だが私は知っている。彼女が何を背負い、何を守っていたのかを。
「通行証明、確認しました。どうぞお通りください」
魔国の門兵がぬかりなく目を通し、私の目を一瞬見て、少しだけ表情を緩めた。
かつて剣を交えた相手の“顔”は、覚えているということだろう。
私は軽く一礼し、門をくぐった。
魔都《メア=ザラル》。
闇の都と称されるその地は、以前訪れたときよりも、どこか落ち着いていた。
無秩序だった露店に規律が生まれ、通りには魔導結晶の街灯が立ち、子どもたちの笑い声さえ聞こえる。
「ずいぶんと変わったわね……」
魔族と人族――かつては相容れぬ存在だった。
けれど、互いに痛みと喪失を知ったからこそ、変化は生まれたのかもしれない。
私は、魔王城へと足を運んだ。
謁見の予定はあくまで「魔国との研究協力に関する再協定」について――
だが本当の目的は、もうひとつ。
“彼女”に、会いに来た。
「ご足労、感謝する。
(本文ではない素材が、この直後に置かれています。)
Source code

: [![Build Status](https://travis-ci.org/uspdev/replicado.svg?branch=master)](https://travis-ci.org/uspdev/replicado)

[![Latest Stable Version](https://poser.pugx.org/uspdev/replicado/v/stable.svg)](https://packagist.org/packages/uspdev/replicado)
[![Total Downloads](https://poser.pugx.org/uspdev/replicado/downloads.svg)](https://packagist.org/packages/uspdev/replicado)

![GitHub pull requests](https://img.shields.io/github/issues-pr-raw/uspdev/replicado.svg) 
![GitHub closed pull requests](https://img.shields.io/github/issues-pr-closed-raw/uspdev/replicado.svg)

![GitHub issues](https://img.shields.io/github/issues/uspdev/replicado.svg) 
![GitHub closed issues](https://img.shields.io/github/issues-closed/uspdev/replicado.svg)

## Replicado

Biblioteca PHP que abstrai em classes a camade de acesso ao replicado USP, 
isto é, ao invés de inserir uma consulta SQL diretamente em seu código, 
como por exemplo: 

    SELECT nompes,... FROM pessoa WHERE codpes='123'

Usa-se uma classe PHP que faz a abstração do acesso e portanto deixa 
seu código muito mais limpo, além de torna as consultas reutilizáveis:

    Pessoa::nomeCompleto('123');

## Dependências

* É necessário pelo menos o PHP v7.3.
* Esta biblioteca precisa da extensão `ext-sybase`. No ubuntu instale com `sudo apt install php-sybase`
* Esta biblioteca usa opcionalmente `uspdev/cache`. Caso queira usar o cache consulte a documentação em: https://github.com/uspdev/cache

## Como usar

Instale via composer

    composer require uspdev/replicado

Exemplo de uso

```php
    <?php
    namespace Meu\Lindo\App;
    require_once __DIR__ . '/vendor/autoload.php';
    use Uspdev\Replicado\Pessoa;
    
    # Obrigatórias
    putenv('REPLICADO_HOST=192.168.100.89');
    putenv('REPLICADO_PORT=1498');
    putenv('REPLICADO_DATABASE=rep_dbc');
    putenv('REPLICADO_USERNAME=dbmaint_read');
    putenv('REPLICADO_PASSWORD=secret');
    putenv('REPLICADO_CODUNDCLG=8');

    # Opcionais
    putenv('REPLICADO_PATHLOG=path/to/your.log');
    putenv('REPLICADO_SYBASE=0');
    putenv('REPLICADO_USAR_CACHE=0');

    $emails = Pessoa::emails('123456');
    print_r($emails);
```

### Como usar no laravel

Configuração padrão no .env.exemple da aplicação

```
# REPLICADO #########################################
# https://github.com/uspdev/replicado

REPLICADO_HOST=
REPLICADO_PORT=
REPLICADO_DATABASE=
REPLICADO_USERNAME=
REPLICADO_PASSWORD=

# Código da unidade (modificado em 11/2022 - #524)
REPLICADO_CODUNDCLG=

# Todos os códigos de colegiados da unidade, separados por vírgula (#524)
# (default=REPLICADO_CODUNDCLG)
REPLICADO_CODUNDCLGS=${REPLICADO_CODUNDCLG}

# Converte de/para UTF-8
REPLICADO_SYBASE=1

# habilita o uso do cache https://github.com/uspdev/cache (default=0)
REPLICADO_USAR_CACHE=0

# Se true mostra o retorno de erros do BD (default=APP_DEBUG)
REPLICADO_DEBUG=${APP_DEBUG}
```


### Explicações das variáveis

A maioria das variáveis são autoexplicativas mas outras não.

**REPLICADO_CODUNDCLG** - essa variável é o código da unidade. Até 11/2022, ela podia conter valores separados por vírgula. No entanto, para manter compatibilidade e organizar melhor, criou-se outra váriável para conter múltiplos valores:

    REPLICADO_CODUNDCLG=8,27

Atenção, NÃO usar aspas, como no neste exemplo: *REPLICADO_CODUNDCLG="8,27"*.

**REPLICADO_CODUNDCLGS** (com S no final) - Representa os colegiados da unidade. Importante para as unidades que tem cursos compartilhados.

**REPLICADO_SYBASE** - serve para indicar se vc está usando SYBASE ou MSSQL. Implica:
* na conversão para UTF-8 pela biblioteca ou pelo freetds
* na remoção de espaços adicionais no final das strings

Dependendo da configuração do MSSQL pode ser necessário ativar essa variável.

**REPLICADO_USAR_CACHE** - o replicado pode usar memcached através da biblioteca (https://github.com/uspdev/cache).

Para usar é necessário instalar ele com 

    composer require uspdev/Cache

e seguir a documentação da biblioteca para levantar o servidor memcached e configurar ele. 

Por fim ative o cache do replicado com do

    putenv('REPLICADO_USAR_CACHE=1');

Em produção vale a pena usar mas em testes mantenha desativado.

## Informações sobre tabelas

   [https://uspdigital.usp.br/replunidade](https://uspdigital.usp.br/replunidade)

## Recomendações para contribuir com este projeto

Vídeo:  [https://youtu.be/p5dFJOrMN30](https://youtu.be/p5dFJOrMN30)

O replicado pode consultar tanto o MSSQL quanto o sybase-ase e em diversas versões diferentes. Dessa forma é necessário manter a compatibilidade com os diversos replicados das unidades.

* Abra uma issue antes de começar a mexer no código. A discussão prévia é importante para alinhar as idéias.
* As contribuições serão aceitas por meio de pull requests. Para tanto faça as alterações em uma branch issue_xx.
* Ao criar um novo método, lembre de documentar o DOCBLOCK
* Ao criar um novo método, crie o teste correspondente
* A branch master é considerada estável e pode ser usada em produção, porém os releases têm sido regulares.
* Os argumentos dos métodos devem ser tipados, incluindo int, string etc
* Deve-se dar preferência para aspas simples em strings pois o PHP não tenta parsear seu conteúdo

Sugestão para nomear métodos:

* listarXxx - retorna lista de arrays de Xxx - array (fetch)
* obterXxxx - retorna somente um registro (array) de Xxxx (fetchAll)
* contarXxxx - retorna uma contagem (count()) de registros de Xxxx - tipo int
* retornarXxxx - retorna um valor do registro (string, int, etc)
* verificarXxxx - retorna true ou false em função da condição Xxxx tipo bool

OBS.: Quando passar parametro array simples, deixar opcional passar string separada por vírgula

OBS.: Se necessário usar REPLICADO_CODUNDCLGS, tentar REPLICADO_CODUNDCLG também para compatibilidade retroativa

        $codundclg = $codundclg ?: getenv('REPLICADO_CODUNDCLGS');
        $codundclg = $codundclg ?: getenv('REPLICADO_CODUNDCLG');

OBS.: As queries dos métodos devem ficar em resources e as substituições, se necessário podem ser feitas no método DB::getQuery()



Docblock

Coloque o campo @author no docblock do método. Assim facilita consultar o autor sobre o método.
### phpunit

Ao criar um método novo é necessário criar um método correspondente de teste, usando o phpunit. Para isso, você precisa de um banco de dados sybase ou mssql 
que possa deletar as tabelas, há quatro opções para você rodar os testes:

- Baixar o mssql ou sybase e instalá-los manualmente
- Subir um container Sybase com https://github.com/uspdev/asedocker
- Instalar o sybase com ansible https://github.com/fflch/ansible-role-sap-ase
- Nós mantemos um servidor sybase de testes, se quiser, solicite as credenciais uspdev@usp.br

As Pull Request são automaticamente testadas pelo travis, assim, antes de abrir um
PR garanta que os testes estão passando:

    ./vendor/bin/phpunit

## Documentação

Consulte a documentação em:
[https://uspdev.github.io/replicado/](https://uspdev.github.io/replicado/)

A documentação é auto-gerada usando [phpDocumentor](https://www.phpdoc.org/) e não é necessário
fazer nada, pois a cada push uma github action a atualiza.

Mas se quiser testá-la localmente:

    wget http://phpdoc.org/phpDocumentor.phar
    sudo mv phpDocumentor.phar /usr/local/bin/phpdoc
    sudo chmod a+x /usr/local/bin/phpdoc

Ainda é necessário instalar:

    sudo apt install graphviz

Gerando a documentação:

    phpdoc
ルメリアの賢女よ」
玉座に座るのは、魔王リリアナ。
その鋭い眼差しは私を測るようでいて、どこか興味深そうでもあった。
「研究協定の更新は問題ない。だが……それだけが、来訪の理由ではあるまい?」
「……さすがね。実は、個人的に会いたい者がいるの。
セレナ=アゼレイド。今は、あなたの参謀だったかしら?」
「……ふむ」
魔王は小さく笑った。
その笑みに込められた意味は、私には読み取れない。
「セレナは、今は前線の南塔に詰めている。だが……伝えれば、すぐに帰還するだろう」
「いえ。知らせなくていいわ。
私が直接、会いに行くから。――できれば、“あの場所”で」
「“黒の水鏡”か。懐かしい名だな。……あの場所に向かうこと、彼女も察するだろう」
「ありがとう、魔王陛下」
私は静かに一礼し、玉座の間を後にした。
セレナがいるなら、もう一度話がしたい。
影との戦いを終えた今、心の中に残ったものを――彼女と確かめたかった。
そして私は、夕暮れの風の中、あの水辺へ向かう。
セレナと出会った、あの静かな湖へ。